Chen Zhi esquisse un sourire.

Ce fan est plutôt utile.

« Merci, Mike. »

Tous deux longent la rue.

Tout du long, Mike est survolté comme une pie, débite à toute vitesse les « hauts faits légendaires » de Lin Wanwan à l'école.

« Chen, t'as aucune idée à quel point Lin est populaire par ici. »

« Quand elle est arrivée, elle parlait à peine. Tout le monde croyait que c'était une gentille petite fille. »

« Puis le mois dernier, un riche gamin arrogant a fait des blagues crades sur elle en salle de répétition. Elle lui a balancé son café brûlant direct sur l'entrejambe et lui a hurlé de dégager. »

« Après ça, plus personne n'a osé l'emmerder. »

Chen Zhi marche à ses côtés, écoute ces mots, marque un léger temps d'arrêt dans sa foulée.

Un an.

Elle a vraiment grandi.

« On est arrivés. »

Mike s'arrête devant un vieil immeuble en briques rouges.

En descendant les marches, les grosses basses métal et les guitares saturées font déjà trembler le sol.

Deux étudiants contrôlent les cartes à l'entrée.

Mike montre son badge et désigne Chen Zhi derrière lui.

« C'est le claviériste de mon groupe — il vient d'arriver de New York aujourd'hui. »

L'étudiant à la porte jette un œil à Chen Zhi, empaqueté jusqu'aux yeux, ne pose pas de question, et les laisse passer.

La petite salle est bondée, l'éclairage tamisé, seuls quelques projecteurs bleu-violet balayent la scène.

Mike se penche vers l'oreille de Chen Zhi et hurle :

« Lin est la tête d'affiche ! Elle devrait passer bientôt ! »

Chen Zhi acquiesce, tape l'épaule de Mike en guise de merci, et se fraye un chemin jusqu'au bord de la foule, trouve un coin discret pour se poster.

Un groupe punk sur scène vient de finir son set, le chanteur hurle et détruit le pied de micro, déclenchant sifflets et acclamations dans la salle.

Les lumières baissent.

Les étudiants autour se mettent à murmurer.

« C'est pas Lin qui passe après ? »

« Ouais, j'ai entendu qu'elle chante un nouveau titre chinois qu'elle a composé elle-même ce soir. »

« Même Smith a loué son arrangement.

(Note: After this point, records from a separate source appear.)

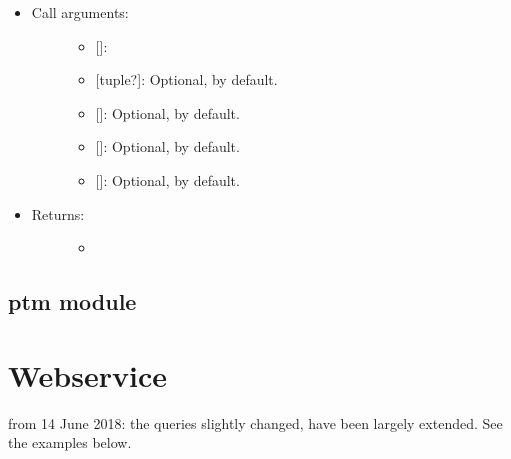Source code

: \documentclass[letterpaper,10pt,english]{sphinxmanual}
\begin{document}
\begin{fulllineitems}
\begin{itemize}
\begin{description}
\end{description}

\item {} \begin{description}
\item[{Call arguments:}] \leavevmode\begin{itemize}
\item {} 
 {[}{]}:

\item {} 
 {[}tuple?{]}: Optional,  by default.

\item {} 
 {[}{]}: Optional,  by default.

\item {} 
 {[}{]}: Optional,  by default.

\item {} 
 {[}{]}: Optional,  by default.

\end{itemize}

\end{description}

\item {} \begin{description}
\item[{Returns:}] \leavevmode\begin{itemize}
\item {} 
\end{itemize}

\end{description}

\end{itemize}

\end{fulllineitems}



\section{ptm module}
\label{\detokenize{reference:module-pypath.ptm}}\label{\detokenize{reference:ptm-module}}

\chapter{Webservice}
\label{\detokenize{webservice:webservice}}\label{\detokenize{webservice::doc}}
 from 14 June 2018: the queries slightly changed, have been
largely extended. See the examples below.
\end{document}
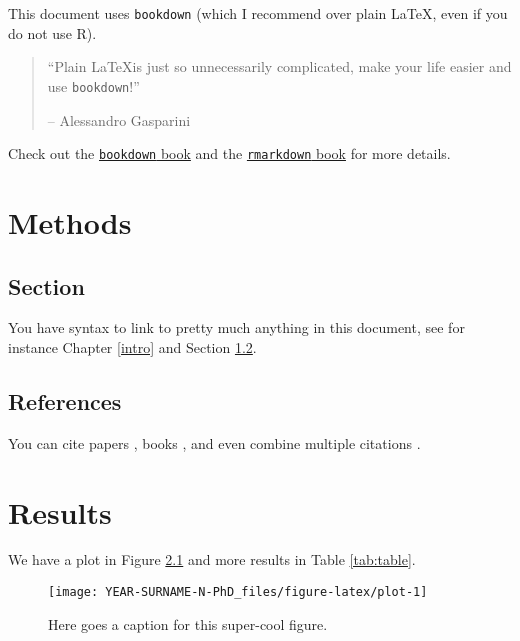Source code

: \documentclass[
  12pt,
  oneside]{book}
\begin{document}
This document uses \texttt{bookdown} (which I recommend over plain \LaTeX, even if you do not use R).

\begin{quote}
``Plain \LaTeX is just so unnecessarily complicated, make your life easier and use \texttt{bookdown}!''

-- Alessandro Gasparini
\end{quote}

Check out the \href{https://bookdown.org/yihui/bookdown/}{\texttt{bookdown} book} and the \href{https://bookdown.org/yihui/rmarkdown/}{\texttt{rmarkdown} book} for more details.

\hypertarget{methods}{%
\chapter{Methods}\label{methods}}

\hypertarget{methods-section}{%
\section{Section}\label{methods-section}}

You have syntax to link to pretty much anything in this document, see for instance Chapter \ref{intro} and Section \ref{methods-references}.

\hypertarget{methods-references}{%
\section{References}\label{methods-references}}

You can cite papers \citep{gasparini_2018}, books \citep{brent_1973}, and even combine multiple citations \citep{R, scopus}.

\hypertarget{results}{%
\chapter{Results}\label{results}}

We have a plot in Figure \ref{fig:plot} and more results in Table \ref{tab:table}.

\begin{figure}

{\centering \texttt{[image: YEAR-SURNAME-N-PhD\_files/figure-latex/plot-1]} 

}

\caption{Here goes a caption for this super-cool figure.}\label{fig:plot}
\end{figure}
\end{document}
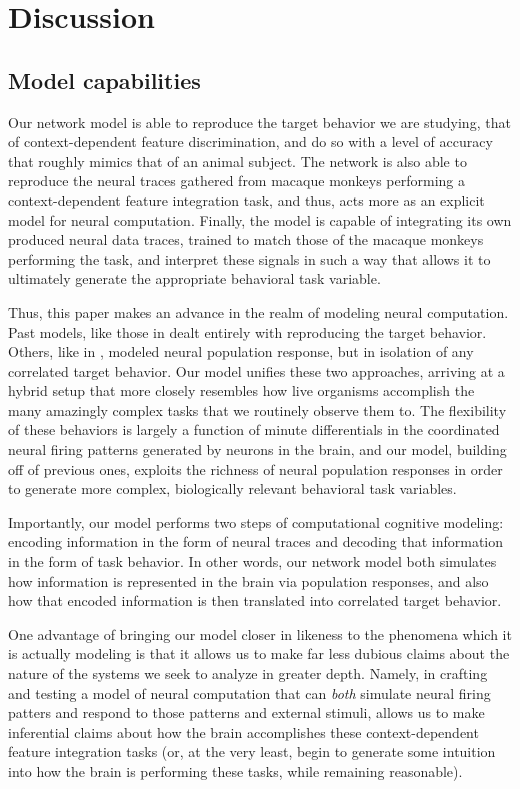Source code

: \documentclass[12pt,a4paper,final]{iopart}
\begin{document}
\section{Discussion}
\label{sec:dis}
\subsection{Model capabilities}
Our network model is able to reproduce the target behavior we are studying, that of context-dependent feature discrimination, and do so with a level of accuracy that roughly mimics that of an animal subject. The network is also able to reproduce the neural traces gathered from macaque monkeys performing a context-dependent feature integration task, and thus, acts more as an explicit model for neural computation. Finally, the model is capable of integrating its own produced neural data traces, trained to match those of the macaque monkeys performing the task, and interpret these signals in such a way that allows it to ultimately generate the appropriate behavioral task variable. 

Thus, this paper makes an advance in the realm of modeling neural computation. Past models, like those in \cite{Mante2013} dealt entirely with reproducing the target behavior. Others, like in \cite{Rajan}, modeled neural population response, but in isolation of any correlated target behavior. Our model unifies these two approaches, arriving at a hybrid setup that more closely resembles how live organisms accomplish the many amazingly complex tasks that we routinely observe them to. The flexibility of these behaviors is largely a function of minute differentials in the coordinated neural firing patterns generated by neurons in the brain, and our model, building off of previous ones, exploits the richness of neural population responses in order to generate more complex, biologically relevant behavioral task variables.

Importantly, our model performs two steps of computational cognitive modeling: encoding information in the form of neural traces and decoding that information in the form of task behavior. In other words, our network model both simulates how information is represented in the brain via population responses, and also how that encoded information is then translated into correlated target behavior.

One advantage of bringing our model closer in likeness to the phenomena which it is actually modeling is that it allows us to make far less dubious claims about the nature of the systems we seek to analyze in greater depth. Namely, in crafting and testing a model of neural computation that can \emph{both} simulate neural firing patters and respond to those patterns and external stimuli, allows us to make inferential claims about how the brain accomplishes these context-dependent feature integration tasks (or, at the very least, begin to generate some intuition into how the brain is performing these tasks, while remaining reasonable). 
\end{document}
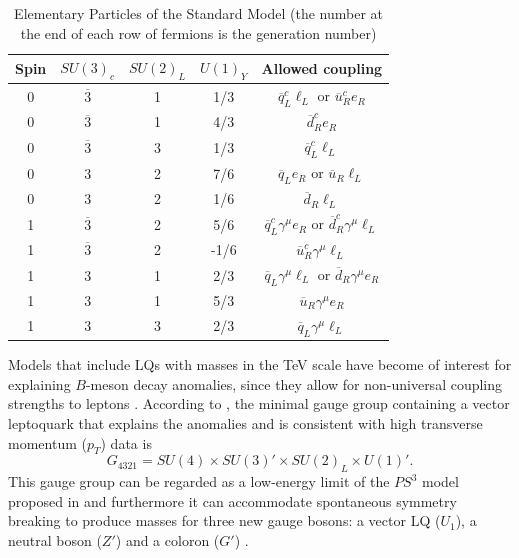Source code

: \begin{table}
    \centering
    \begin{tabular}{c c c c c }
        \toprule
        Spin & $SU(3)_c$ & $SU(2)_L$ & $U(1)_Y$ & Allowed coupling \\ \midrule
        0 & $\overline{3}$ & 1 & 1/3 & $\overline{q}^{c}_{L} \ell_L $ or $\overline{u}_{R}^c e_R$ \\
        0 & $\overline{3}$ & 1 & 4/3 &  $\overline{d}_{R}^c e_R$ \\
        0 & $\overline{3}$ & 3 & 1/3 &  $\overline{q}_{L}^c \ell_L$ \\
        0 & 3 & 2 & 7/6 & $\overline{q}_{L} e_R $ or $\overline{u}_{R} \ell_L$ \\
        0 & 3 & 2 & 1/6 & $\overline{d}_{R} \ell_L$ \\
        1 & $\overline{3}$ & 2 & 5/6 &  $\overline{q}^{c}_{L} \gamma^\mu e_R $ or $\overline{d}_{R}^c \gamma^\mu \ell_L$ \\
        1 & $\overline{3}$ & 2 & -1/6 &  $\overline{u}_{R}^c \gamma^\mu \ell_L$ \\
        1 & 3 & 1 & 2/3 &  $\overline{q}_{L} \gamma^\mu \ell_L$ or $\overline{d}_{R} \gamma^\mu e_R$ \\
        1 & 3 & 1 & 5/3 &  $\overline{u}_{R} \gamma^\mu e_R$ \\
        1 & 3 & 3 & 2/3 &  $\overline{q}_{L} \gamma^\mu \ell_L$ \\
        \bottomrule
    \end{tabular}
    \caption{Elementary Particles of the Standard Model (the number at the end of each row of fermions is the generation number)}
    \label{tab:quantum_num}
\end{table}


Models that include LQs with masses in the TeV scale have become of interest for explaining $B$-meson decay anomalies, since they allow for non-universal coupling strengths to leptons \cite{di_luzio_gauge_2017}. According to \cite{baker_high_2019}, the minimal gauge group containing a vector leptoquark that explains the anomalies and is consistent with high transverse momentum ($p_T$) data is $$G_{4321} = SU(4) \times SU(3)' \times SU(2)_L \times U(1)'.$$ This gauge group can be regarded as a low-energy limit of the $PS^3$ model proposed in \cite{bordone_three-site_2018} and furthermore it can accommodate spontaneous symmetry breaking to produce masses for three new gauge bosons: a vector LQ ($U_1$), a neutral boson ($Z'$) and a coloron ($G'$) \cite{cornella_revisiting_2019}.
 
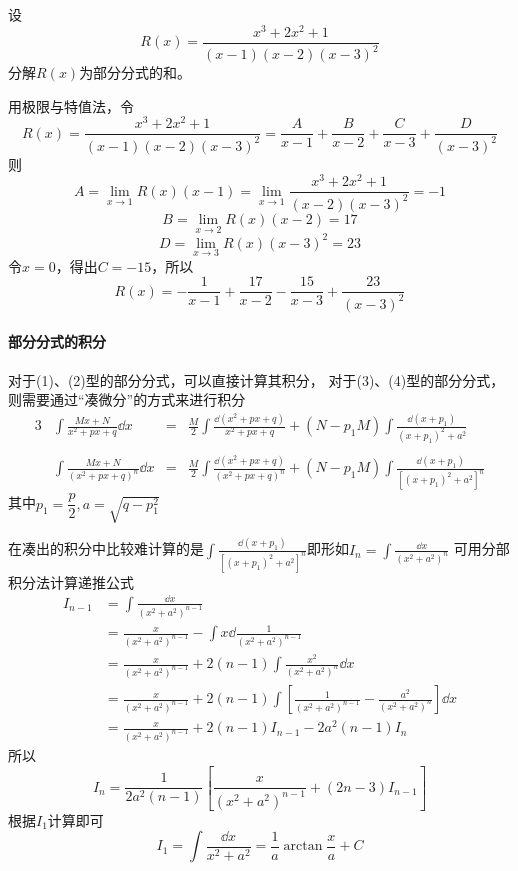 \begin{example}
    设
    \[ R(x) = \frac{x^3+2x^2+1}{(x-1)(x-2)(x-3)^2} \]
    分解$R(x)$为部分分式的和。
\end{example}
\begin{solution}
    用极限与特值法，令
    \[ R(x) = \frac{x^3+2x^2+1}{(x-1)(x-2)(x-3)^2} = \frac{A}{x-1} + \frac{B}{x-2} + \frac{C}{x-3} + \frac{D}{(x-3)^2} \]
    则
    \[ A = \lim_{x\to 1}R(x)(x-1) = \lim_{x\to 1}\frac{x^3+2x^2+1}{(x-2)(x-3)^2} = -1 \]
    \[ B = \lim_{x\to 2}R(x)(x-2) = 17 \]
    \[ D = \lim_{x\to 3}R(x)(x-3)^2 = 23 \]
    令$x=0$，得出$C=-15$，所以
    \[ R(x) = -\frac{1}{x-1} + \frac{17}{x-2} - \frac{15}{x-3} + \frac{23}{(x-3)^2} \]
\end{solution}



\paragraph{部分分式的积分}
对于(1)、(2)型的部分分式，可以直接计算其积分，
对于(3)、(4)型的部分分式，则需要通过“凑微分”的方式来进行积分
\begin{alignat*}{3}
     & \int \frac{Mx+N}{x^2+px+q}\dd{x}     & = & \frac{M}{2} \int \frac{\dd(x^2+px+q)}{x^2+px+q} + (N-p_1M)\int\frac{\dd(x+p_1)}{(x+p_1)^2+a^2}       \\
    \\
     & \int \frac{Mx+N}{(x^2+px+q)^n}\dd{x} & = & \frac{M}{2}\int\frac{\dd(x^2+px+q)}{(x^2+px+q)^n} + (N-p_1M)\int\frac{\dd(x+p_1)}{[(x+p_1)^2+a^2]^n}
\end{alignat*}
其中$p_1=\dfrac{p}{2},a=\sqrt{q-p_1^2}$

在凑出的积分中比较难计算的是$\displaystyle\int\frac{\dd(x+p_1)}{[(x+p_1)^2+a^2]^n} $即形如$\displaystyle I_n = \int\frac{\dd{x}}{(x^2+a^2)^n} $
可用分部积分法计算递推公式
\begin{align*}
    I_{n-1} & = \int\frac{\dd{x}}{(x^2+a^2)^{n-1}}                                                                              \\
            & = \frac{x}{(x^2+a^2)^{n-1}} - \int x \dd{\frac{1}{(x^2+a^2)^{n-1}}  }                                             \\
            & = \frac{x}{(x^2+a^2)^{n-1}} + 2(n-1)\int \frac{x^2}{(x^2+a^2)^n}\dd{x}                                            \\
            & = \frac{x}{(x^2+a^2)^{n-1}} + 2(n-1)\int \left[ \frac{1}{(x^2+a^2)^{n-1}} - \frac{a^2}{(x^2+a^2)^n} \right]\dd{x} \\
            & = \frac{x}{(x^2+a^2)^{n-1}} + 2(n-1)I_{n-1} - 2a^2(n-1)I_n
\end{align*}
所以
\[ I_n = \frac{1}{2a^2(n-1)}\left[ \frac{x}{(x^2+a^2)^{n-1}} + (2n-3)I_{n-1} \right] \]
根据$I_1$计算即可
\[ I_1 = \int\frac{\dd{x}}{x^2+a^2} = \frac{1}{a}\arctan \frac{x}{a} + C \]

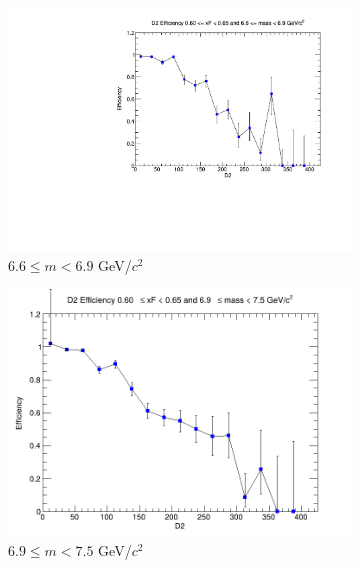 \begin{figure}[p]
\begin{subfigure}[b]{0.32\textwidth}
        \includegraphics[width=\textwidth]{./kTrackerEfficiencyPlots/D2_Efficiency_xF12_mass8.pdf}
        \caption{$6.6 \leq m < 6.9$ GeV/$c^2$}
        \label{fig:xF12_mass8}
    \end{subfigure}
    \vspace{0.5cm}
    \begin{subfigure}[b]{0.32\textwidth}
        \centering
        \includegraphics[width=\textwidth]{./kTrackerEfficiencyPlots/D2_Efficiency_xF12_mass9.png}
        \caption{$6.9 \leq m < 7.5$ GeV/$c^2$}
        \label{fig:xF12_mass9}
    \end{subfigure}
    \hfill
    \begin{subfigure}[b]{0.32\textwidth}
        \centering

\end{subfigure}
\end{figure}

J'veux entendre ce que ça vaut vraiment. »

Dans l'ombre, Chen Zhi fixe intensément le centre de la scène.

Une minute plus tard, une douce lumière blanche frappe la scène.

Une fille portant une guitare acoustique s'avance lentement vers le micro.

Elle porte un simple t-shirt blanc ample, un jean et une paire de baskets en toile.

Le plus frappant, ce sont ses cheveux.

Ses cheveux, autrefois jusqu'à la taille, sont maintenant coupés en un carré court qui lui frôle les oreilles, les pointes légèrement recourbées, lui donnant une allure cool, distante.

Son visage, sous la lumière, est toujours d'une beauté saisissante.

Elle règle la hauteur du micro, pince légèrement les cordes de la guitare.

La salle entière retient son souffle.